**WORK TO COMPLETE**
Return each line below holding the string "usuário".

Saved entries

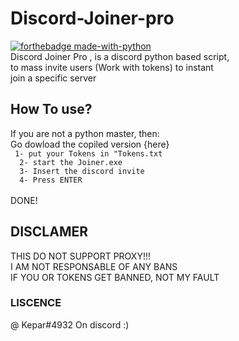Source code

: # Discord-Joiner-pro
[![forthebadge made-with-python](http://ForTheBadge.com/images/badges/made-with-python.svg)](https://www.python.org/) <br>
Discord Joiner Pro , is a discord python based script, <br>
to mass invite users (Work with tokens) to instant <br>
join a specific server

## How To use?
If you are not a python master, then: <br>
Go dowload the copiled version {here} <br>
` 1- put your Tokens in "Tokens.txt` <br>
`  2- start the Joiner.exe` <br>
`  3- Insert the discord invite` <br>
`  4- Press ENTER` <br>
<br>
DONE!

## DISCLAMER
THIS DO NOT SUPPORT PROXY!!! <br>
I AM NOT RESPONSABLE OF ANY BANS <br>
IF YOU OR TOKENS GET BANNED, NOT MY FAULT

### LISCENCE
@ Kepar#4932 On discord :)
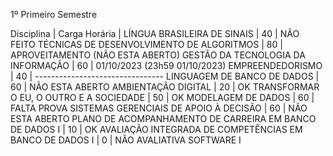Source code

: 1º Primeiro Semestre

Disciplina	                                                            | Carga Horária | 
LÍNGUA BRASILEIRA DE SINAIS	                                            | 40            | NÃO FEITO
TÉCNICAS DE DESENVOLVIMENTO DE ALGORITMOS	                            | 80            | APROVEITAMENTO (NÃO ESTA ABERTO)
GESTÃO DA TECNOLOGIA DA INFORMAÇÃO	                                    | 60            | 01/10/2023 (23h59 01/10/2023)
EMPREENDEDORISMO	                                                    | 40            | --------------------------------
LINGUAGEM DE BANCO DE DADOS	                                            | 60            | NÃO ESTA ABERTO
AMBIENTAÇÃO DIGITAL	                                                    | 20            | OK 
TRANSFORMAR O EU, O OUTRO E A SOCIEDADE	                                | 50            | OK
MODELAGEM DE DADOS	                                                    | 60            | FALTA PROVA
SISTEMAS GERENCIAIS DE APOIO À DECISÃO	                                | 60            | NÃO ESTA ABERTO
PLANO DE ACOMPANHAMENTO DE CARREIRA EM BANCO DE DADOS I	                | 10            | OK
AVALIAÇÃO INTEGRADA DE COMPETÊNCIAS EM BANCO DE DADOS I                 | 0             | NÃO AVALIATIVA SOFTWARE I 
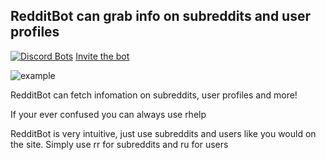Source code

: ## RedditBot can grab info on subreddits and user profiles
[![Discord Bots](https://top.gg/api/widget/437439562386505730.svg)](https://top.gg/bot/437439562386505730)
[Invite the bot](https://discordapp.com/api/oauth2/authorize?client_id=437439562386505730&permissions=8&redirect_uri=http%3A%2F%2Frbdis.xyz%2Finvited&response_type=code&scope=bot%20identify)

![example](https://rbdis.xyz/wp-content/uploads/2020/04/combined.png)

RedditBot can fetch infomation on subreddits, user profiles and more!

If your ever confused you can always use rhelp

RedditBot is very intuitive, just use subreddits and users like you would on the site. Simply use rr for subreddits and ru for users
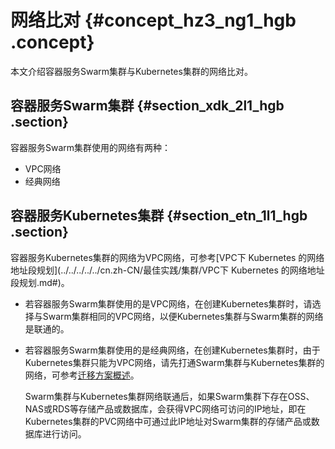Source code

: # 网络比对 {#concept_hz3_ng1_hgb .concept}

本文介绍容器服务Swarm集群与Kubernetes集群的网络比对。

## 容器服务Swarm集群 {#section_xdk_2l1_hgb .section}

容器服务Swarm集群使用的网络有两种：

-   VPC网络
-   经典网络

## 容器服务Kubernetes集群 {#section_etn_1l1_hgb .section}

容器服务Kubernetes集群的网络为VPC网络，可参考[VPC下 Kubernetes 的网络地址段规划](../../../../../cn.zh-CN/最佳实践/集群/VPC下 Kubernetes 的网络地址段规划.md#)。

-   若容器服务Swarm集群使用的是VPC网络，在创建Kubernetes集群时，请选择与Swarm集群相同的VPC网络，以便Kubernetes集群与Swarm集群的网络是联通的。
-   若容器服务Swarm集群使用的是经典网络，在创建Kubernetes集群时，由于Kubernetes集群只能为VPC网络，请先打通Swarm集群与Kubernetes集群的网络，可参考[迁移方案概述](../../../../../cn.zh-CN/最佳实践/经典网络迁移到VPC/迁移方案概述.md#)。

    Swarm集群与Kubernetes集群网络联通后，如果Swarm集群下存在OSS、NAS或RDS等存储产品或数据库，会获得VPC网络可访问的IP地址，即在Kubernetes集群的PVC网络中可通过此IP地址对Swarm集群的存储产品或数据库进行访问。


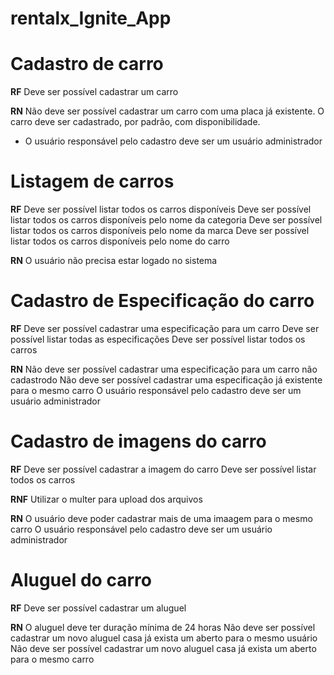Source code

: # rentalx_Ignite_App

# Cadastro de carro

**RF**
Deve ser possível cadastrar um carro 

**RN**
Não deve ser possível cadastrar um carro com uma placa já existente.
O carro deve ser cadastrado, por padrão, com disponibilidade.
* O usuário responsável pelo cadastro deve ser um usuário administrador 

# Listagem de carros

**RF**
Deve ser possível listar todos os carros disponíveis
Deve ser possível listar todos os carros disponíveis pelo nome da categoria
Deve ser possível listar todos os carros disponíveis pelo nome da marca
Deve ser possível listar todos os carros disponíveis pelo nome do carro

**RN**
O usuário não precisa estar logado no sistema 

# Cadastro de Especificação do carro

**RF**
Deve ser possível cadastrar uma especificação para um carro
Deve ser possível listar todas as especificações 
Deve ser possível listar todos os carros

**RN**
Não deve ser possível cadastrar uma especificação para um carro não cadastrodo
Não deve ser possível cadastrar uma especificação já existente para o mesmo carro 
O usuário responsável pelo cadastro deve ser um usuário administrador 

# Cadastro de imagens do carro

**RF**
Deve ser possível cadastrar a imagem do carro 
Deve ser possível listar todos os carros

**RNF**
Utilizar o multer para upload dos arquivos

**RN**
O usuário deve poder cadastrar mais de uma imaagem para o mesmo carro
O usuário responsável pelo cadastro deve ser um usuário administrador 

# Aluguel do carro

**RF**
Deve ser possível cadastrar um aluguel

**RN**
O aluguel deve ter duração mínima de 24 horas
Não deve ser possível cadastrar um novo aluguel casa já exista um aberto para o mesmo usuário
Não deve ser possível cadastrar um novo aluguel casa já exista um aberto para o mesmo carro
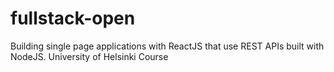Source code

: # fullstack-open
Building single page applications with ReactJS that use REST APIs built with NodeJS. University of Helsinki Course
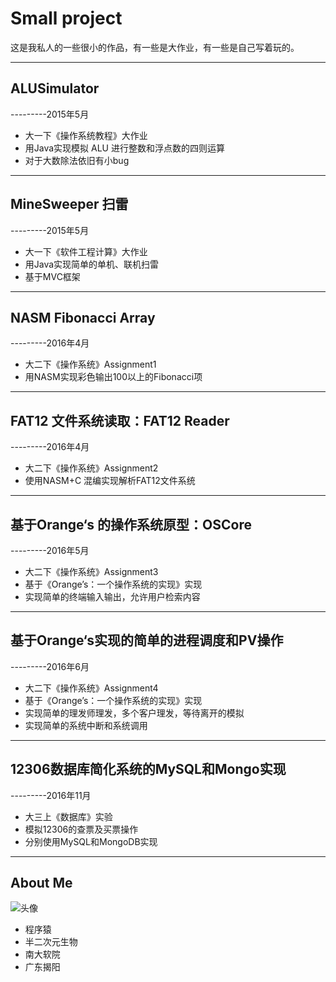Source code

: ﻿# Small project

这是我私人的一些很小的作品，有一些是大作业，有一些是自己写着玩的。


---

## ALUSimulator                                       
---------2015年5月
 - 大一下《操作系统教程》大作业
 - 用Java实现模拟 ALU 进行整数和浮点数的四则运算
 - 对于大数除法依旧有小bug



----------


## MineSweeper 扫雷 ##
---------2015年5月

 - 大一下《软件工程计算》大作业
 - 用Java实现简单的单机、联机扫雷
 - 基于MVC框架


----------
## NASM Fibonacci Array ##
---------2016年4月

 - 大二下《操作系统》Assignment1
 - 用NASM实现彩色输出100以上的Fibonacci项

----------
## FAT12 文件系统读取：FAT12 Reader ##
---------2016年4月

 - 大二下《操作系统》Assignment2
 - 使用NASM+C 混编实现解析FAT12文件系统



----------
## 基于Orange‘s 的操作系统原型：OSCore ##
---------2016年5月

 - 大二下《操作系统》Assignment3
 - 基于《Orange’s：一个操作系统的实现》实现
 - 实现简单的终端输入输出，允许用户检索内容


----------
## 基于Orange‘s实现的简单的进程调度和PV操作 ##
---------2016年6月

 - 大二下《操作系统》Assignment4
 - 基于《Orange’s：一个操作系统的实现》实现
 - 实现简单的理发师理发，多个客户理发，等待离开的模拟
 - 实现简单的系统中断和系统调用


----------
## 12306数据库简化系统的MySQL和Mongo实现 ##
---------2016年11月

 - 大三上《数据库》实验
 - 模拟12306的查票及买票操作
 - 分别使用MySQL和MongoDB实现


----------

## About Me ##
![头像][1]

 - 程序猿
 - 半二次元生物
 - 南大软院
 - 广东揭阳

  [1]: http://7xsd2v.com1.z0.glb.clouddn.com/dango2.jpg
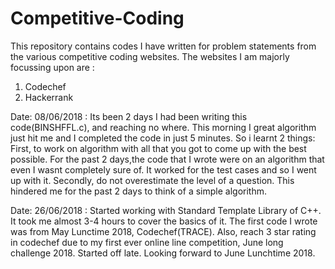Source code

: # Competitive-Coding
This repository contains codes I have written  for problem statements from the various competitive coding websites.
The websites I am majorly focussing upon are :
1. Codechef
2. Hackerrank

Date: 08/06/2018 : Its been 2 days I had been writing this code(BINSHFFL.c), and reaching no where. This morning I great algorithm just hit me and I completed the code in just 5 minutes. So i learnt 2 things:  First, to work on algorithm with all that you got to come up with the best possible. For the past 2 days,the code that I wrote were on an algorithm that even I wasnt completely sure of. It worked for the test cases and so I went up with it. Secondly, do not overestimate the level of a question. This hindered me for the past 2 days to think of a simple algorithm. 

Date: 26/06/2018 : Started working with Standard Template Library of C++. It took me almost 3-4 hours to cover the basics of it. The first code I wrote was from May Lunctime 2018, Codechef(TRACE). Also, reach 3 star rating in codechef due to my first ever online line competition, June long challenge 2018. Started off late. Looking forward to June Lunchtime 2018.
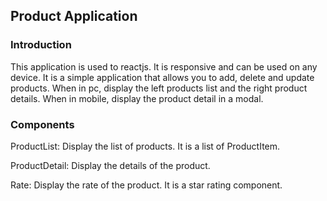 ## Product Application

### Introduction

This application is used to reactjs. It is responsive and can be used on any device. It is a simple application that allows you to add, delete and update products. 
When in pc, display the left products list and the right product details. When in mobile, display the product detail in a modal.

### Components
ProductList: Display the list of products. It is a list of ProductItem.

ProductDetail: Display the details of the product. 

Rate: Display the rate of the product. It is a star rating component.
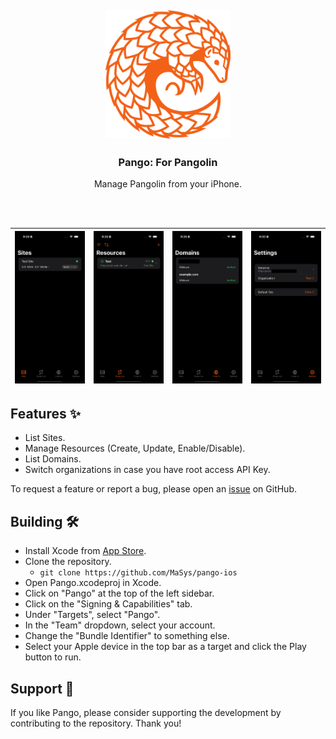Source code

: <div align="center">
    <h2>
      <picture>
          <img alt="Pangolin Logo" src="https://github.com/MaSys/pango-ios/blob/main/screenshots/logo.png?raw=true" width="200">
        </picture>
    </h2>
</div>
<h3 align="center">Pango: For Pangolin</h3>
<div align="center">
Manage Pangolin from your iPhone.
</div>

<br/><br/>



| ![](https://github.com/MaSys/pango-ios/blob/main/screenshots/sites.png?raw=true) | ![](https://github.com/MaSys/pango-ios/blob/main/screenshots/resources.png?raw=true) | ![](https://github.com/MaSys/pango-ios/blob/main/screenshots/domains.png?raw=true) | ![](https://github.com/MaSys/pango-ios/blob/main/screenshots/settings.png?raw=true) |
|:--:|:--:|:--:|:--:|

## Features ✨
- List Sites.
- Manage Resources (Create, Update, Enable/Disable).
- List Domains.
- Switch organizations in case you have root access API Key.

To request a feature or report a bug, please open an [issue](https://github.com/MaSys/pango-ios/issues) on GitHub.


## Building 🛠️
- Install Xcode from [App Store](https://apps.apple.com/us/app/xcode/id497799835).
- Clone the repository.
  - `git clone https://github.com/MaSys/pango-ios`
- Open Pango.xcodeproj in Xcode.
- Click on "Pango" at the top of the left sidebar.
- Click on the "Signing & Capabilities" tab.
- Under "Targets", select "Pango".
- In the "Team" dropdown, select your account.
- Change the "Bundle Identifier" to something else.
- Select your Apple device in the top bar as a target and click the Play button to run.


## Support 🤝
If you like Pango, please consider supporting the development by contributing to the repository. Thank you!


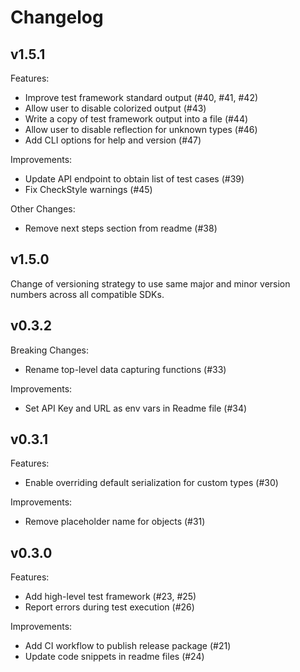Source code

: # Changelog

## v1.5.1

Features:

- Improve test framework standard output (#40, #41, #42)
- Allow user to disable colorized output (#43)
- Write a copy of test framework output into a file (#44)
- Allow user to disable reflection for unknown types (#46)
- Add CLI options for help and version (#47)

Improvements:

- Update API endpoint to obtain list of test cases (#39)
- Fix CheckStyle warnings (#45)

Other Changes:

- Remove next steps section from readme (#38)

## v1.5.0

Change of versioning strategy to use same major and minor version numbers across
all compatible SDKs.

## v0.3.2

Breaking Changes:

- Rename top-level data capturing functions (#33)

Improvements:

- Set API Key and URL as env vars in Readme file (#34)

## v0.3.1

Features:

- Enable overriding default serialization for custom types (#30)

Improvements:

- Remove placeholder name for objects (#31)

## v0.3.0

Features:

- Add high-level test framework (#23, #25)
- Report errors during test execution (#26)

Improvements:

- Add CI workflow to publish release package (#21)
- Update code snippets in readme files (#24)
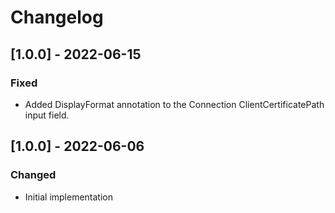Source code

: # Changelog

## [1.0.0] - 2022-06-15
### Fixed
- Added DisplayFormat annotation to the Connection ClientCertificatePath input field.

## [1.0.0] - 2022-06-06
### Changed
- Initial implementation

**EXERCISE RESPONSE**
* O usuário responsável pelo cadastro deve ser um usuário administrador 
O usuário não precisa estar logado no sistema 
O usuário responsável pelo cadastro deve ser um usuário administrador 
O usuário deve poder cadastrar mais de uma imaagem para o mesmo carro
O usuário responsável pelo cadastro deve ser um usuário administrador 
Não deve ser possível cadastrar um novo aluguel casa já exista um aberto para o mesmo usuário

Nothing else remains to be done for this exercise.